The Securities and Exchange Board of India (SEBI) alleged that the oil-to-telecoms conglomerate took derivative short positions in shares of separately listed Reliance Petroleum in 2007 through third parties before it sold a 5% stake in the business.
Reliance did not immediately respond to requests for company comment and comment from Chairman Ambani.
The latest ruling follows a 2017 order here for Reliance Industries to surrender about 4.5 billion rupees plus 12% annual interest for what the regulator said were unlawful gains from that deal. It also barred Reliance and some third parties from trading in derivatives for one year.
At the time, Reliance Industries said the trades examined by SEBI were “genuine and bona fide transactions” and that SEBI had “misconstrued the true nature of the transactions and imposed unjustifiable sanctions”.

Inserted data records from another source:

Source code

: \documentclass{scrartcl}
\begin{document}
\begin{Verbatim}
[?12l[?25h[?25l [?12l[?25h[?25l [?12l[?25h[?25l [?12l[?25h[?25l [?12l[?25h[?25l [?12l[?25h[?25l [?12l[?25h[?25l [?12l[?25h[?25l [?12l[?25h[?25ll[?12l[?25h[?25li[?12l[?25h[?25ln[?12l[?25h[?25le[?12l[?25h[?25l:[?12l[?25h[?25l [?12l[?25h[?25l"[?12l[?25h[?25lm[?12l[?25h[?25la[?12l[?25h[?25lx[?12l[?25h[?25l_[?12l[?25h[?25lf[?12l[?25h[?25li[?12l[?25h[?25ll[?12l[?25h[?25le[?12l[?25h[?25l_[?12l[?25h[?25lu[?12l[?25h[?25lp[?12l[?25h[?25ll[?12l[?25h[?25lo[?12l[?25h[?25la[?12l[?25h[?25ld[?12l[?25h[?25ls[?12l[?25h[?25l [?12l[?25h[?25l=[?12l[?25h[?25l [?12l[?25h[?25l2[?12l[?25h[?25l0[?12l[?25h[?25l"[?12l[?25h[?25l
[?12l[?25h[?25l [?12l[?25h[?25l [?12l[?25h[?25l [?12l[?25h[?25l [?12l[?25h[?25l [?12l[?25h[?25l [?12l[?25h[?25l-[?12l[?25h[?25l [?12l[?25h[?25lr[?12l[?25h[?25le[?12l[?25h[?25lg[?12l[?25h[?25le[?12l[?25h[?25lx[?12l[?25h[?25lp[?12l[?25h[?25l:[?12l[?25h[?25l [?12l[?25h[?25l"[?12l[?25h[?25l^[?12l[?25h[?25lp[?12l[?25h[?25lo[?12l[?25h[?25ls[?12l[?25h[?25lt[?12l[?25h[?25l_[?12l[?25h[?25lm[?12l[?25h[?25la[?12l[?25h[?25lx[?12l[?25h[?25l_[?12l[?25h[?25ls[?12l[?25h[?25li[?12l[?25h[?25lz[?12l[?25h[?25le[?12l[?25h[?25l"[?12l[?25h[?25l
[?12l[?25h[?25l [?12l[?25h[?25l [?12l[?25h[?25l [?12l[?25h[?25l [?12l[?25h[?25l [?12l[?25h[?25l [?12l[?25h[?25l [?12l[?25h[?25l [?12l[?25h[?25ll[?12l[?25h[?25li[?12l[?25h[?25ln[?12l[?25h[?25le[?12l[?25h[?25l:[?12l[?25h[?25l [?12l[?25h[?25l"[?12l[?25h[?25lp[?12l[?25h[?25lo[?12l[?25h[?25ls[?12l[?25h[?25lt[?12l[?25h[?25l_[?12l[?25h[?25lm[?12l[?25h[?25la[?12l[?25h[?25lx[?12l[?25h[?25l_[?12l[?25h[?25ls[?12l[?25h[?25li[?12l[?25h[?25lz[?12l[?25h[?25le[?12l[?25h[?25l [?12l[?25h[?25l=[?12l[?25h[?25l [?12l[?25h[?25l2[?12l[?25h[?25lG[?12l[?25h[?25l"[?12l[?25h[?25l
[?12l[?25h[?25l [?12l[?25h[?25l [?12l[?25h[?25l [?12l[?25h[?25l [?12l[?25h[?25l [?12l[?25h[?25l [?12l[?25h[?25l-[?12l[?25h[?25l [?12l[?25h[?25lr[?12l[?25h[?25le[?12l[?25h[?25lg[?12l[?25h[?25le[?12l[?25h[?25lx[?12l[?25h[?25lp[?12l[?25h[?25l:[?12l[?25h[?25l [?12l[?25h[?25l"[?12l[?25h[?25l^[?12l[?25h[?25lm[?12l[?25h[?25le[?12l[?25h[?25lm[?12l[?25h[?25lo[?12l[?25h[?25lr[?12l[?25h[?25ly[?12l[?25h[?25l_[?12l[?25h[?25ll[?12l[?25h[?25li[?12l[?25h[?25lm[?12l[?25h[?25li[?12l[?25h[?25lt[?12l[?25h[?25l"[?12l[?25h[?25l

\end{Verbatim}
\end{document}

The group is awaiting a Supreme Court appeal hearing against the 2017 ruling.
“By this penalty, SEBI is showing its teeth,” Shriram Subramanian, a corporate governance expert and founder of proxy advisory firm InGovern, said of Friday’s ruling.
“The said scheme of manipulation was deceptive and against the interest of the securities markets,” SEBI said in Friday’s 95-page order here, adding that Ambani was responsible for the company’s activities.